*The problem:*
Whenever "aucune" occurs in a line of the material, list that line.

*Input records:*
━━━━━━━━━━━━━━━━━━━━
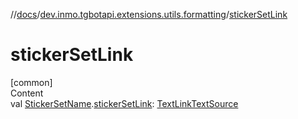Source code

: //[docs](../../index.md)/[dev.inmo.tgbotapi.extensions.utils.formatting](index.md)/[stickerSetLink](sticker-set-link.md)



# stickerSetLink  
[common]  
Content  
val [StickerSetName](../dev.inmo.tgbotapi.types/index.md#%5Bdev.inmo.tgbotapi.types%2FStickerSetName%2F%2F%2FPointingToDeclaration%2F%5D%2FClasslikes%2F625018081).[stickerSetLink](sticker-set-link.md): [TextLinkTextSource](../dev.inmo.tgbotapi.types.MessageEntity.textsources/-text-link-text-source/index.md)  



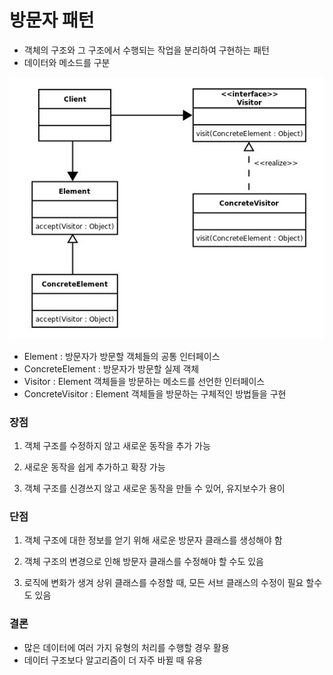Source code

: # 방문자 패턴

- 객체의 구조와 그 구조에서 수행되는 작업을 분리하여 구현하는 패턴
- 데이터와 메소드를 구분

![img.png](img.png)

- Element : 방문자가 방문할 객체들의 공통 인터페이스
- ConcreteElement : 방문자가 방문할 실제 객체
- Visitor : Element 객체들을 방문하는 메소드를 선언한 인터페이스
- ConcreteVisitor : Element 객체들을 방문하는 구체적인 방법들을 구현

### 장점

1. 객체 구조를 수정하지 않고 새로운 동작을 추가 가능


2. 새로운 동작을 쉽게 추가하고 확장 가능


3. 객체 구조를 신경쓰지 않고 새로운 동작을 만들 수 있어, 유지보수가 용이

### 단점

1. 객체 구조에 대한 정보를 얻기 위해 새로운 방문자 클래스를 생성해야 함


2. 객체 구조의 변경으로 인해 방문자 클래스를 수정해야 할 수도 있음


3. 로직에 변화가 생겨 상위 클래스를 수정할 때, 모든 서브 클래스의 수정이 필요 할수도 있음


### 결론

- 많은 데이터에 여러 가지 유형의 처리를 수행할 경우 활용
- 데이터 구조보다 알고리즘이 더 자주 바뀔 때 유용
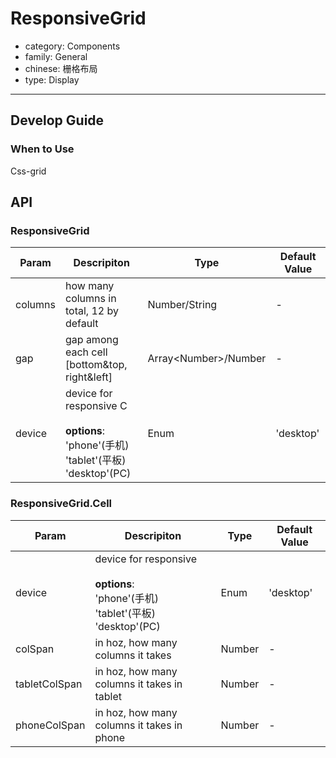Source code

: # ResponsiveGrid

-   category: Components
-   family: General
-   chinese: 栅格布局
-   type: Display

---

## Develop Guide

### When to Use
Css-grid

## API

### ResponsiveGrid

| Param | Descripiton  | Type  | Default Value |
| ------- | -------------------------------------------------------------------------------- | ----------------------- | --------- |
| columns | how many columns in total, 12 by default                                                                   | Number/String           | -         |
| gap     | gap among each cell [bottom&top, right&left]                                          | Array&lt;Number>/Number | -         |
| device  | device for responsive C<br><br>**options**:<br>'phone'(手机)<br>'tablet'(平板)<br>'desktop'(PC) | Enum                    | 'desktop' |

### ResponsiveGrid.Cell

| Param | Descripiton  | Type  | Default Value |
| ------------- | ------------------------------------------------------------------------------- | ------ | --------- |
| device        | device for responsive<br><br>**options**:<br>'phone'(手机)<br>'tablet'(平板)<br>'desktop'(PC) | Enum   | 'desktop' |
| colSpan       | in hoz, how many columns it takes                                                                         | Number | -         |
| tabletColSpan | in hoz, how many columns it takes in tablet                                                                    | Number | -         |
| phoneColSpan  | in hoz, how many columns it takes in phone                                                                   | Number | -         |
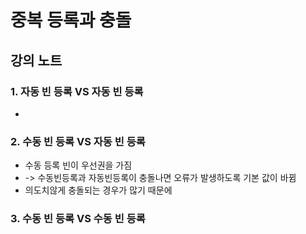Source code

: # 중복 등록과 충돌



## 강의 노트



### 1. 자동 빈 등록 VS 자동 빈 등록

- 

### 2. 수동 빈 등록 VS 자동 빈 등록 

- 수동 등록 빈이 우선권을 가짐
- -> 수동빈등록과 자동빈등록이 충돌나면 오류가 발생하도록 기본 값이 바뀜
- 의도치않게 충돌되는 경우가 많기 때문에

### 3. 수동 빈 등록 VS 수동 빈 등록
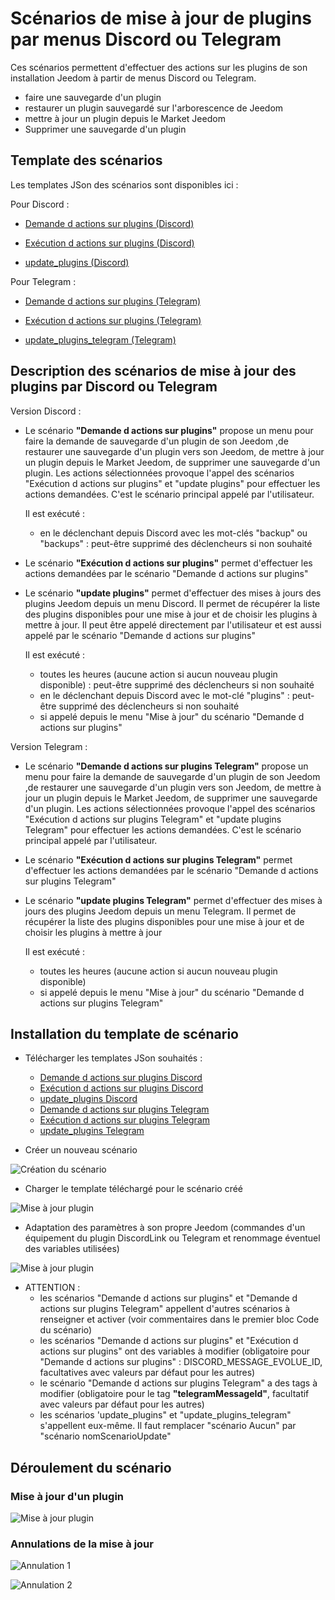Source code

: # Scénarios de mise à jour de plugins par menus Discord ou Telegram

Ces scénarios permettent d'effectuer des actions sur les plugins de son installation Jeedom à partir de menus Discord ou Telegram.
- faire une sauvegarde d'un plugin
- restaurer un plugin sauvegardé sur l'arborescence de Jeedom
- mettre à jour un plugin depuis le Market Jeedom
- Supprimer une sauvegarde d'un plugin

## Template des scénarios

Les templates JSon des scénarios sont disponibles ici :

Pour Discord :

- [Demande d actions sur plugins (Discord)](./templates/demande_d_actions_sur_plugins.json)

- [Exécution d actions sur plugins (Discord)](./templates/execution_d_actions_sur_plugins.json)

- [update_plugins (Discord)](./templates/update_plugins.json)

Pour Telegram :

- [Demande d actions sur plugins (Telegram)](./templates/demande_d_actions_sur_plugins_telegram.json)

- [Exécution d actions sur plugins (Telegram)](./templates/execution_d_actions_sur_plugins_telegram.json)

- [update_plugins_telegram (Telegram)](./templates/update_plugins_telegram.json)

## Description des scénarios de mise à jour des plugins par Discord ou Telegram

Version Discord :

- Le scénario **"Demande d actions sur plugins"** propose un menu pour faire la demande de sauvegarde d'un plugin de son Jeedom ,de restaurer une sauvegarde d'un plugin vers son Jeedom, de mettre à jour un plugin depuis le Market Jeedom, de supprimer une sauvegarde d'un plugin.
  Les actions sélectionnées provoque l'appel des scénarios "Exécution d actions sur plugins" et "update plugins" pour effectuer les actions demandées.
  C'est le scénario principal appelé par l'utilisateur.

  Il est exécuté :
    - en le déclenchant depuis Discord avec les mot-clés "backup" ou "backups" : peut-être supprimé des déclencheurs si non souhaité

- Le scénario **"Exécution d actions sur plugins"** permet d'effectuer les actions demandées par le scénario "Demande d actions sur plugins"

- Le scénario **"update plugins"** permet d'effectuer des mises à jours des plugins Jeedom depuis un menu Discord.
  Il permet de récupérer la liste des plugins disponibles pour une mise à jour et de choisir les plugins à mettre à jour.
  Il peut être appelé directement par l'utilisateur et est aussi appelé par le scénario "Demande d actions sur plugins"

  Il est exécuté :
    - toutes les heures (aucune action si aucun nouveau plugin disponible) : peut-être supprimé des déclencheurs si non souhaité
    - en le déclenchant depuis Discord avec le mot-clé "plugins" : peut-être supprimé des déclencheurs si non souhaité
    - si appelé depuis le menu "Mise à jour" du scénario "Demande d actions sur plugins"

Version Telegram :

- Le scénario **"Demande d actions sur plugins Telegram"** propose un menu pour faire la demande de sauvegarde d'un plugin de son Jeedom ,de restaurer une sauvegarde d'un plugin vers son Jeedom, de mettre à jour un plugin depuis le Market Jeedom, de supprimer une sauvegarde d'un plugin.
  Les actions sélectionnées provoque l'appel des scénarios "Exécution d actions sur plugins Telegram" et "update plugins Telegram" pour effectuer les actions demandées.
  C'est le scénario principal appelé par l'utilisateur.

- Le scénario **"Exécution d actions sur plugins Telegram"** permet d'effectuer les actions demandées par le scénario "Demande d actions sur plugins Telegram"
 
- Le scénario **"update plugins Telegram"** permet d'effectuer des mises à jours des plugins Jeedom depuis un menu Telegram.
  Il permet de récupérer la liste des plugins disponibles pour une mise à jour et de choisir les plugins à mettre à jour

  Il est exécuté :
    - toutes les heures (aucune action si aucun nouveau plugin disponible)
    - si appelé depuis le menu "Mise à jour" du scénario "Demande d actions sur plugins Telegram"

## Installation du template de scénario

- Télécharger les templates JSon souhaités : 
  - [Demande d actions sur plugins Discord](./templates/demande_d_actions_sur_plugins.json)
  - [Exécution d actions sur plugins Discord](./templates/execution_d_actions_sur_plugins.json)
  - [update_plugins Discord](./templates/update_plugins.json)
  - [Demande d actions sur plugins Telegram](./templates/demande_d_actions_sur_plugins_telegram.json)
  - [Exécution d actions sur plugins Telegram](./templates/execution_d_actions_sur_plugins_telegram.json)
  - [update_plugins Telegram](./templates/update_plugins_telegram.json)

- Créer un nouveau scénario

![Création du scénario](./doc/images/createScenario.png)

- Charger le template téléchargé pour le scénario créé

![Mise à jour plugin](./doc/images/loadTemplate.png)

- Adaptation des paramètres à son propre Jeedom (commandes d'un équipement du plugin DiscordLink ou Telegram et renommage éventuel des variables utilisées)

![Mise à jour plugin](./doc/images/applyTemplate.png)

- ATTENTION : 
  - les scénarios "Demande d actions sur plugins" et "Demande d actions sur plugins Telegram" appellent d'autres scénarios à renseigner et activer (voir commentaires dans le premier bloc Code du scénario)
  - les scénarios "Demande d actions sur plugins" et "Exécution d actions sur plugins" ont des variables à modifier (obligatoire pour "Demande d actions sur plugins" : DISCORD_MESSAGE_EVOLUE_ID, facultatives avec valeurs par défaut pour les autres)
  - le scénario "Demande d actions sur plugins Telegram" a des tags à modifier (obligatoire pour le tag **"telegramMessageId"**, facultatif avec valeurs par défaut pour les autres)  
  - les scénarios 'update_plugins" et "update_plugins_telegram" s'appellent eux-même. Il faut remplacer "scénario Aucun" par "scénario nomScenarioUpdate"

## Déroulement du scénario

### Mise à jour d'un plugin

![Mise à jour plugin](./doc/images/updatePlugin.png)

### Annulations de la mise à jour

![Annulation 1](./doc/images/updateCancelled.png)

![Annulation 2](./doc/images/UpdateCanceledFromList.png)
━━━━━━━━━━━━━━━━━━━━
*Exercise answer:*
    - toutes les heures (aucune action si aucun nouveau plugin disponible) : peut-être supprimé des déclencheurs si non souhaité
    - toutes les heures (aucune action si aucun nouveau plugin disponible)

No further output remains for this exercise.